Task goal
Set down only what runs from the line containing "В правой части" through the last line of the data, exactly as it reads.

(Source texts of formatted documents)
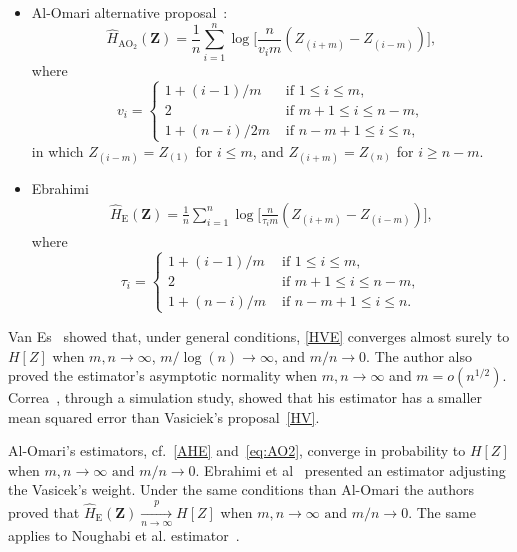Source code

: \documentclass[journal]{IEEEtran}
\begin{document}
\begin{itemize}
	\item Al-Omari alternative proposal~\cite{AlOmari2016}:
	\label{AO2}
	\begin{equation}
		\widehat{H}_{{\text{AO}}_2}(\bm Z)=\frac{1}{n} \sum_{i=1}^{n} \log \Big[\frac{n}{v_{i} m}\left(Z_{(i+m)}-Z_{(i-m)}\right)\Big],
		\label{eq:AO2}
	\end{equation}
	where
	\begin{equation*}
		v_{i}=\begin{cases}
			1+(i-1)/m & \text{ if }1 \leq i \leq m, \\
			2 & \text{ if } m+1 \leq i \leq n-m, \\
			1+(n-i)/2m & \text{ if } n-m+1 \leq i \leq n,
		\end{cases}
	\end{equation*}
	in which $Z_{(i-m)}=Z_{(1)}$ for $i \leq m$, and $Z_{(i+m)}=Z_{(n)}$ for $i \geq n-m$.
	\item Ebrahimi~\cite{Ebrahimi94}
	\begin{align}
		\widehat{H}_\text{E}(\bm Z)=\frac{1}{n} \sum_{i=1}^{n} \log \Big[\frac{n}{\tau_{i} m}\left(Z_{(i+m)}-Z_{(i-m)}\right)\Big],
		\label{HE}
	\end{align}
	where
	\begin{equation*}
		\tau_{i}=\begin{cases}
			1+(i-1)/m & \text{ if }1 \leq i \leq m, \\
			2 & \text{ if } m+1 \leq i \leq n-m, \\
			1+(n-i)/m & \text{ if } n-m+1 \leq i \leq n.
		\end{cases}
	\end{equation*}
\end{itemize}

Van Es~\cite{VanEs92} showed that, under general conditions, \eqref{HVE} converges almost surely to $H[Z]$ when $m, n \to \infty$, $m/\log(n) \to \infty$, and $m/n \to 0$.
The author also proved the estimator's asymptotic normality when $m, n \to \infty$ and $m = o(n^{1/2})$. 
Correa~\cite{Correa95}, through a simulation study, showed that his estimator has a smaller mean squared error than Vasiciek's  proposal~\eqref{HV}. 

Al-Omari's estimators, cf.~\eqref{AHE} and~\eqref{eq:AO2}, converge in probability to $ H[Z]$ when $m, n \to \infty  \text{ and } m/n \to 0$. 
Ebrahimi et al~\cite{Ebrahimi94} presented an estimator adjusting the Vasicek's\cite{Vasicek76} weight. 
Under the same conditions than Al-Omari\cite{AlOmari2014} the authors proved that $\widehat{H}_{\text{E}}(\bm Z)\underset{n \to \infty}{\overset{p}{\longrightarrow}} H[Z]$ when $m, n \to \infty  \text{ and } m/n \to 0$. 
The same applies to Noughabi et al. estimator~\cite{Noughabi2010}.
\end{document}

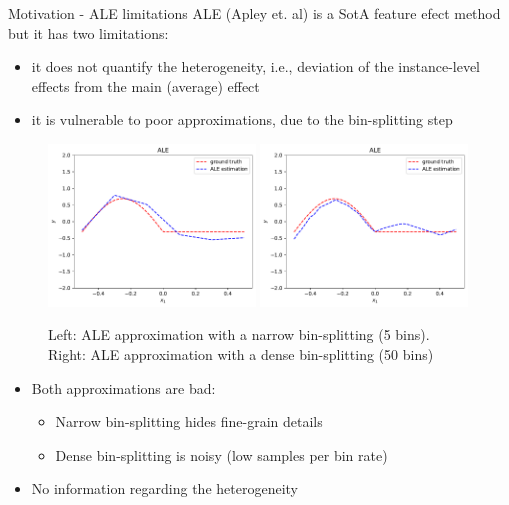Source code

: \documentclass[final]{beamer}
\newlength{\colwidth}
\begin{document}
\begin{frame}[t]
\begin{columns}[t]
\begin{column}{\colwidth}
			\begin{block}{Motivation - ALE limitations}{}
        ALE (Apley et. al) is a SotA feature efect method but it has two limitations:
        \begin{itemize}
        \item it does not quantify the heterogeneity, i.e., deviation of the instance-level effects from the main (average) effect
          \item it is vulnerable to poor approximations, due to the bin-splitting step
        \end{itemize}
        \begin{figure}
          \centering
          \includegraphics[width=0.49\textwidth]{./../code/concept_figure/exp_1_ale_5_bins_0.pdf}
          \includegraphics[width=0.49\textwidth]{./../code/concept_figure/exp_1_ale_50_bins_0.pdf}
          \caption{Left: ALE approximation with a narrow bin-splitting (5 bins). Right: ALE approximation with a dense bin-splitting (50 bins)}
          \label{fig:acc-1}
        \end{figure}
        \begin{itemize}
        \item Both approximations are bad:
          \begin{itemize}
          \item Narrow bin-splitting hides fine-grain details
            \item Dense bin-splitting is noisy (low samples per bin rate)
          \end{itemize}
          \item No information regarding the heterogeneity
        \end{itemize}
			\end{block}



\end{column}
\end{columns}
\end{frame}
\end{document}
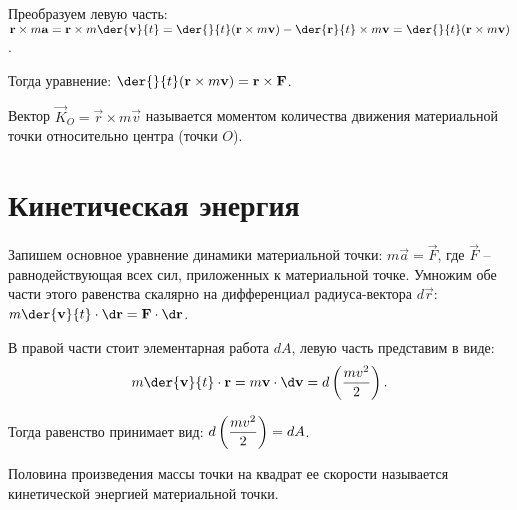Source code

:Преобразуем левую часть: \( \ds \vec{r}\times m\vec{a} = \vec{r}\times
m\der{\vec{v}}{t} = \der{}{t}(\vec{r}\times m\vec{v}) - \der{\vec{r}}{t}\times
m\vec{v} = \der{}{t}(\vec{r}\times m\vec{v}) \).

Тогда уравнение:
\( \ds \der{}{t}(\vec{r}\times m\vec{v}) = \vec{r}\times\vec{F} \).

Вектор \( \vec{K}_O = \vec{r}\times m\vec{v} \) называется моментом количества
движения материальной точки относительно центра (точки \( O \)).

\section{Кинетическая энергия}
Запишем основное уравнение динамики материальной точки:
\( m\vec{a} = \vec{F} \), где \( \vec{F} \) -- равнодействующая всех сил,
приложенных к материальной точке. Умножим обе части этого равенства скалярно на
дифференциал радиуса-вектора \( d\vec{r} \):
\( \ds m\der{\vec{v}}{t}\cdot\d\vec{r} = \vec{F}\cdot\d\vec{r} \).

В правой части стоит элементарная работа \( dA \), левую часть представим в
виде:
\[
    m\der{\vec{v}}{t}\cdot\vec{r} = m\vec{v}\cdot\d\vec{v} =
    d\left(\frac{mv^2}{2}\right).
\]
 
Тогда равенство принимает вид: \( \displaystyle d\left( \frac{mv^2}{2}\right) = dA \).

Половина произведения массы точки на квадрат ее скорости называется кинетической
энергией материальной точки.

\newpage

Written solution
В правой части стоит элементарная работа \( dA \), левую часть представим в
виде:
\[
    m\der{\vec{v}}{t}\cdot\vec{r} = m\vec{v}\cdot\d\vec{v} =
    d\left(\frac{mv^2}{2}\right).
\]
 
Тогда равенство принимает вид: \( \displaystyle d\left( \frac{mv^2}{2}\right) = dA \).

Половина произведения массы точки на квадрат ее скорости называется кинетической
энергией материальной точки.

\newpage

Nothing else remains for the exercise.